-------- Extracted material --------

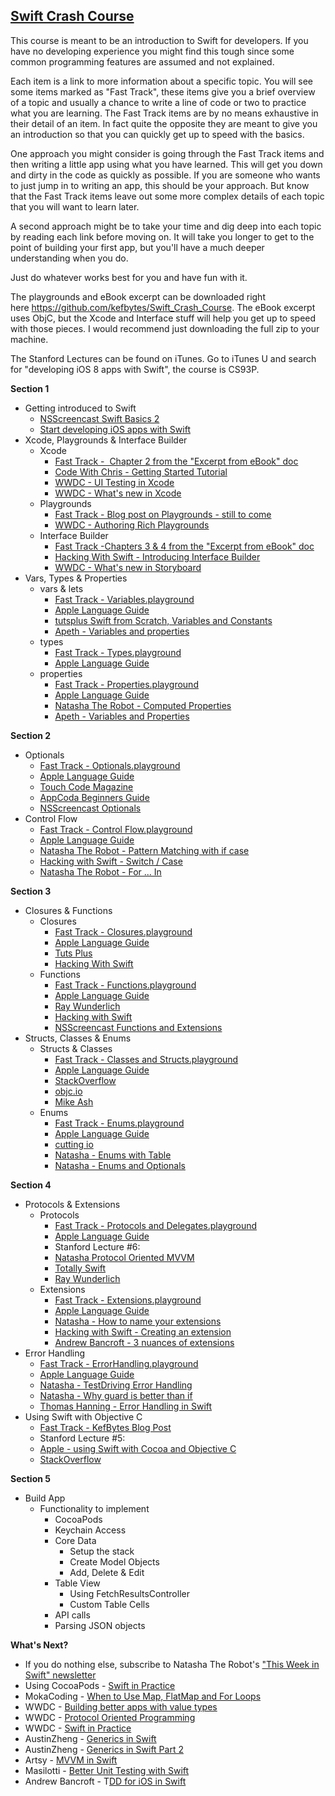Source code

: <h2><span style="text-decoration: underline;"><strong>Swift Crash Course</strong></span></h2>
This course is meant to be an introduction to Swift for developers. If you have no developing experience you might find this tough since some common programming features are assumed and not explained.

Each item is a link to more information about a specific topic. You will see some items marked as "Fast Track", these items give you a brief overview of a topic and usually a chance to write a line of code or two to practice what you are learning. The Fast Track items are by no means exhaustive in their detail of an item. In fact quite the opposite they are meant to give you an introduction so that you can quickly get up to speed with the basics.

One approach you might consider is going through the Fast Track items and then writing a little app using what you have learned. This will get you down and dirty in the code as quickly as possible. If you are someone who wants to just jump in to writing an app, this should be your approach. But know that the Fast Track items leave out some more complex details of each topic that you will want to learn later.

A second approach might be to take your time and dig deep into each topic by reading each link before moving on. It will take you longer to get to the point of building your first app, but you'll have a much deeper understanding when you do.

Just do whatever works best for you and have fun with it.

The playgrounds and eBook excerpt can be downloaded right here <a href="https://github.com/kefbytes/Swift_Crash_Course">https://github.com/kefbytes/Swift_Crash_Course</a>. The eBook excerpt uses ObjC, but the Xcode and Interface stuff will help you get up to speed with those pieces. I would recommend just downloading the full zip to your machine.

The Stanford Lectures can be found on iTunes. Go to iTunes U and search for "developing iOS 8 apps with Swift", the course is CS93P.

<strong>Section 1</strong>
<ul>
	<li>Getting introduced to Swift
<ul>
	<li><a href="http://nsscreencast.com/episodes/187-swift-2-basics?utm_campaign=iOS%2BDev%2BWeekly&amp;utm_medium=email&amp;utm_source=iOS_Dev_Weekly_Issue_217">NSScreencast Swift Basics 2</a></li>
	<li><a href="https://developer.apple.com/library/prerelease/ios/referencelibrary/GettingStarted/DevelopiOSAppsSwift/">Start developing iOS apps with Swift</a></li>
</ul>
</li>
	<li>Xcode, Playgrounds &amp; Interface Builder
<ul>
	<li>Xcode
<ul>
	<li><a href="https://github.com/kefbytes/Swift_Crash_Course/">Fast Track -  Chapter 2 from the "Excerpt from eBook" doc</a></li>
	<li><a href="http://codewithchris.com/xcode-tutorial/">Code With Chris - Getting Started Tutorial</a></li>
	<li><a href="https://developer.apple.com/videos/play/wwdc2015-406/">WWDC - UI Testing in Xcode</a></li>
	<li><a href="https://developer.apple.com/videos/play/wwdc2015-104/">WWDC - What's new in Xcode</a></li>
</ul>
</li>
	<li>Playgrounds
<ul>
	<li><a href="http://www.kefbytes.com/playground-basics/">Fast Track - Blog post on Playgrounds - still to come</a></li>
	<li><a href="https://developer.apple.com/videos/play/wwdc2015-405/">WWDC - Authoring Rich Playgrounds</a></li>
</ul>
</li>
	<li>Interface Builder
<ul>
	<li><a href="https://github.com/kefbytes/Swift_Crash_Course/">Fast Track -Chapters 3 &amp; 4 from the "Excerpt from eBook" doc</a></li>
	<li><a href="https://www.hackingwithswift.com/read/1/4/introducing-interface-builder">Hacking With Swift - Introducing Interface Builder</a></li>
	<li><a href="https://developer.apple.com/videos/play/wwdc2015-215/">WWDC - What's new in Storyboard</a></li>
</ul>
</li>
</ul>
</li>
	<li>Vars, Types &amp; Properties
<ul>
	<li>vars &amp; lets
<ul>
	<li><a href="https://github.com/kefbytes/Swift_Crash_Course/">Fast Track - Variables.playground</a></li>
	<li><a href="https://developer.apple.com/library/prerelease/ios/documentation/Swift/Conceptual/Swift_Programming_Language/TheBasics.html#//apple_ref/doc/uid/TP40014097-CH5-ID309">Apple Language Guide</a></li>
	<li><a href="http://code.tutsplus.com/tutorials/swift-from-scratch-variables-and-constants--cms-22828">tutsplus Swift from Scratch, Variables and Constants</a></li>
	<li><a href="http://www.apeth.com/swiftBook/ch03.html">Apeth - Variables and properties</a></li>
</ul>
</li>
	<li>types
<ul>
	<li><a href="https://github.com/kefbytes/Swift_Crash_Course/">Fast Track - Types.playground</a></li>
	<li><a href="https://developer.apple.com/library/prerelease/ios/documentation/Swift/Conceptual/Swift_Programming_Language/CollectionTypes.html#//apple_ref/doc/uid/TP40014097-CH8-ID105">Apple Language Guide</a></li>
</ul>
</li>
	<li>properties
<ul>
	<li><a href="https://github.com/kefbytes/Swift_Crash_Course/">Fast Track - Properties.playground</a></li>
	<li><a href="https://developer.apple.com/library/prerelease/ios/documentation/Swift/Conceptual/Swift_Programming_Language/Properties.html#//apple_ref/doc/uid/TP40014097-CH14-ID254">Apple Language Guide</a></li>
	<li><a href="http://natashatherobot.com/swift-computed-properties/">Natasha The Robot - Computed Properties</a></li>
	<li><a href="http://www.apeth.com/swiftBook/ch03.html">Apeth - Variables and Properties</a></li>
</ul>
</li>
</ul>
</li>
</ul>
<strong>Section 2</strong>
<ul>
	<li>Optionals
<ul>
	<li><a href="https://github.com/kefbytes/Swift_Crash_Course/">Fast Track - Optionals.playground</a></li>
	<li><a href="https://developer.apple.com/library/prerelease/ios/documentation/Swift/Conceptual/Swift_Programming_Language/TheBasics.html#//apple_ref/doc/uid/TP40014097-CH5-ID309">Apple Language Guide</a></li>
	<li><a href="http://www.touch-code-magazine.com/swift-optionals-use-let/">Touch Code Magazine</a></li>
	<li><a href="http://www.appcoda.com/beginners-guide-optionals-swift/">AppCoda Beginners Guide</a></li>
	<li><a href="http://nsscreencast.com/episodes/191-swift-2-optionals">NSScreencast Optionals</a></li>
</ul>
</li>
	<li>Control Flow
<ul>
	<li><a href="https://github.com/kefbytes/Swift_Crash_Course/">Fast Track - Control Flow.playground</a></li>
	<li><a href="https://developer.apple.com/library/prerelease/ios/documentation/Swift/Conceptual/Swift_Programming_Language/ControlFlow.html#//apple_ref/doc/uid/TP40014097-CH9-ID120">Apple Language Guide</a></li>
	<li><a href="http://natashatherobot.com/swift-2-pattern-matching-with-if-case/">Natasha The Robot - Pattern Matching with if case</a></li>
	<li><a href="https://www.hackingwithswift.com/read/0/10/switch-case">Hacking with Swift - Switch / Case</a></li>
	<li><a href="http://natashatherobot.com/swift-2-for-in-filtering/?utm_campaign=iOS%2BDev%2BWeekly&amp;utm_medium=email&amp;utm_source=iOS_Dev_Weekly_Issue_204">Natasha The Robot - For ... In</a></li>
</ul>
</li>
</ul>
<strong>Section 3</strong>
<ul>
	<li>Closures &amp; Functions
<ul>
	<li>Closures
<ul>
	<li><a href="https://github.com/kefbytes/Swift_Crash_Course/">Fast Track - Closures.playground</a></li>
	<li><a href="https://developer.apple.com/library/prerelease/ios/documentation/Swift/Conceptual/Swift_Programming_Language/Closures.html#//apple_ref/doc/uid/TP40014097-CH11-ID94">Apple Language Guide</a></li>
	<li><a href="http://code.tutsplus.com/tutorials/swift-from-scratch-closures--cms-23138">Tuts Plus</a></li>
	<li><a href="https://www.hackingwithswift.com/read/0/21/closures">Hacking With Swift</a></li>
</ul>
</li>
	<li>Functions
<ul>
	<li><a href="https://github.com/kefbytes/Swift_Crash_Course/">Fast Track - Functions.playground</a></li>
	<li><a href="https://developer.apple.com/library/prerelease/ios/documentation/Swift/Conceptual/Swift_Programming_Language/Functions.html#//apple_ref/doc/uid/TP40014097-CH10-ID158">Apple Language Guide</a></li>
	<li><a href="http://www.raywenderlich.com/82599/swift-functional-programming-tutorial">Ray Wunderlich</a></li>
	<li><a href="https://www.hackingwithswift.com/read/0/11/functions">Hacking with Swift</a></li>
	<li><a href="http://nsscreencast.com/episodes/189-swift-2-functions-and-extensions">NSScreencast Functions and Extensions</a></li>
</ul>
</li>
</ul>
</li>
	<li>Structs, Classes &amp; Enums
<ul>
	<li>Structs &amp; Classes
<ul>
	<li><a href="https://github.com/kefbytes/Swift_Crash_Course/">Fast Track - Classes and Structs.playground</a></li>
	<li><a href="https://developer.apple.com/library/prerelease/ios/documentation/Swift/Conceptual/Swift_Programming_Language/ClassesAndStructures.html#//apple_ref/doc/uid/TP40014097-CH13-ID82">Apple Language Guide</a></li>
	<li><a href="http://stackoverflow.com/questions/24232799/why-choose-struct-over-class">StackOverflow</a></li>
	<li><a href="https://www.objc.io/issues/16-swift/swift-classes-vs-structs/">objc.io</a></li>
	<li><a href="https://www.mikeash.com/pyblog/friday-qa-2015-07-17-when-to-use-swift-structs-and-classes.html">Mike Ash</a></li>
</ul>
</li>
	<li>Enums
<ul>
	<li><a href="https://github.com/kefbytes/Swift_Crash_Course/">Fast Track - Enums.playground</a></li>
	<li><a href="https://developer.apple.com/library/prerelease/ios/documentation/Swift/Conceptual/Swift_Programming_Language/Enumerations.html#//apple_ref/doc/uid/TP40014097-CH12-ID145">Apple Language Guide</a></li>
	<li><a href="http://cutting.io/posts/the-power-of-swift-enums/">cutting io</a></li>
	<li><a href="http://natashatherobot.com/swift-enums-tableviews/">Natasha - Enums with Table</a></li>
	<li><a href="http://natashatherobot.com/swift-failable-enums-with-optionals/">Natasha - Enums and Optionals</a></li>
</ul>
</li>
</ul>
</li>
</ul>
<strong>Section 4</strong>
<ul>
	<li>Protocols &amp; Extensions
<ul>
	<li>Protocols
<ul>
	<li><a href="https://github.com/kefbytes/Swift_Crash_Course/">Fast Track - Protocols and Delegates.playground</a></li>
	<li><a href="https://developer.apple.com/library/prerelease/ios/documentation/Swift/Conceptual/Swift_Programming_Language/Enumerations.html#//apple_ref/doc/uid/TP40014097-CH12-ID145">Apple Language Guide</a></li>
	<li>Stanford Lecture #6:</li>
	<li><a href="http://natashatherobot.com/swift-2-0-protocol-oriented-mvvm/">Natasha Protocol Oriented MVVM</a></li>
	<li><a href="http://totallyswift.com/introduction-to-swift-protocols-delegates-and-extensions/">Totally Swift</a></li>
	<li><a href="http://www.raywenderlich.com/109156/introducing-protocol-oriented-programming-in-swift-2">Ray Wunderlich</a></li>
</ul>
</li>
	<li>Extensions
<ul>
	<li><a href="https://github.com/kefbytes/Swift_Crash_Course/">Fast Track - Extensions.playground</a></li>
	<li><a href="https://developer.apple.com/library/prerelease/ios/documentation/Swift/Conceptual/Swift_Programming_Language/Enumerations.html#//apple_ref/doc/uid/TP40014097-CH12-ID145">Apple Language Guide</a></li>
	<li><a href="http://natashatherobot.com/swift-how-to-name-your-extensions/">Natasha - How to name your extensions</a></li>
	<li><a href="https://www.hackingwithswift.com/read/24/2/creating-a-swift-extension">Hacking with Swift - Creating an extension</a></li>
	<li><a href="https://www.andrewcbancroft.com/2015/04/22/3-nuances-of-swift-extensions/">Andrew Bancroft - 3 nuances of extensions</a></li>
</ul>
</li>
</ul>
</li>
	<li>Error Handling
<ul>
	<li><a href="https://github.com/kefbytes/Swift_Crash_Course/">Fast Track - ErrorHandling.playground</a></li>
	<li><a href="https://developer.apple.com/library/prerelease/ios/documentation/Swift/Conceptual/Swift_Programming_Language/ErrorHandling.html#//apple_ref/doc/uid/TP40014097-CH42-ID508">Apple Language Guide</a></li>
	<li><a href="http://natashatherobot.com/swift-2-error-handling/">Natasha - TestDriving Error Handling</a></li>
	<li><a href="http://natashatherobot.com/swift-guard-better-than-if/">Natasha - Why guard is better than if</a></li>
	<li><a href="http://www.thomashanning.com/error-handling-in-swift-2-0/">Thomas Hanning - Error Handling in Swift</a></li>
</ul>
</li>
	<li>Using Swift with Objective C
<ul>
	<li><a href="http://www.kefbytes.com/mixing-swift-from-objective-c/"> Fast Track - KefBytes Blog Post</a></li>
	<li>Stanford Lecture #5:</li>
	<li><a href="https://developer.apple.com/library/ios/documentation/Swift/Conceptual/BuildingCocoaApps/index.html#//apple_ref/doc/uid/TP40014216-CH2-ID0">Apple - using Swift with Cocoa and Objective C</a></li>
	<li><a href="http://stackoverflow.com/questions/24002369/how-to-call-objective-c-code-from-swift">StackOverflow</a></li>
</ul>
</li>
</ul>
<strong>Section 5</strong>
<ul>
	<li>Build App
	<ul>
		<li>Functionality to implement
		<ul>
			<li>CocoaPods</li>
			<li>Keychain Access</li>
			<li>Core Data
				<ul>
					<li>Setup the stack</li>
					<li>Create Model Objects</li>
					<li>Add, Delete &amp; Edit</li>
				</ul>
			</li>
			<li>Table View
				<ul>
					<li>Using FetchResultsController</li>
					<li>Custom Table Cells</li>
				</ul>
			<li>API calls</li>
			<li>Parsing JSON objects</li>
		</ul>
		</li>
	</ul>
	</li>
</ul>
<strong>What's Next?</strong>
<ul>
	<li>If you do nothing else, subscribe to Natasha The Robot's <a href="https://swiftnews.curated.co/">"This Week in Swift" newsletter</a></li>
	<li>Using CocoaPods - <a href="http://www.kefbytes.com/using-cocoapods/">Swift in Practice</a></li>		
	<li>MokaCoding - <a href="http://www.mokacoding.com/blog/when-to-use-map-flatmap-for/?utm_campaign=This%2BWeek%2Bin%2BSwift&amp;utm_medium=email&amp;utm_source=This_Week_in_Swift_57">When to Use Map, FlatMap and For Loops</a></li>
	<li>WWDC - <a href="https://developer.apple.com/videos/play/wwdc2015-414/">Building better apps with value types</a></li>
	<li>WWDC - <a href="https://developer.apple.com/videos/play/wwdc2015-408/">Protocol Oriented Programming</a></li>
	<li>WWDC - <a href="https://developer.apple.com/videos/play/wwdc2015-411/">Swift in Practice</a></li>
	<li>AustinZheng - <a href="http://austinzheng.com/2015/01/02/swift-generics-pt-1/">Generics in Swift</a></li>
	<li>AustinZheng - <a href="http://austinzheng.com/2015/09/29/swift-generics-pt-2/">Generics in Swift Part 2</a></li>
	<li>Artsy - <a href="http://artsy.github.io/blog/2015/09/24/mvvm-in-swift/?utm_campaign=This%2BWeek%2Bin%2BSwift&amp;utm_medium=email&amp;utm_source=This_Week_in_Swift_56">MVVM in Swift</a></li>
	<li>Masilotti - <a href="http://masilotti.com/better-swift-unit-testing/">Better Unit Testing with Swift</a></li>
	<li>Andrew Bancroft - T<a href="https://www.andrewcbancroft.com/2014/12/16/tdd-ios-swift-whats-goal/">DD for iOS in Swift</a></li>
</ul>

--------

• _Exercise objective_
Word for word, restate the lines above from the first through the one that contains "Each item is", and exclude all pictures.

• _Reply to the exercise_
Source code

: <h2><span style="text-decoration: underline;"><strong>Swift Crash Course</strong></span></h2>
This course is meant to be an introduction to Swift for developers. If you have no developing experience you might find this tough since some common programming features are assumed and not explained.

Each item is a link to more information about a specific topic. You will see some items marked as "Fast Track", these items give you a brief overview of a topic and usually a chance to write a line of code or two to practice what you are learning. The Fast Track items are by no means exhaustive in their detail of an item. In fact quite the opposite they are meant to give you an introduction so that you can quickly get up to speed with the basics.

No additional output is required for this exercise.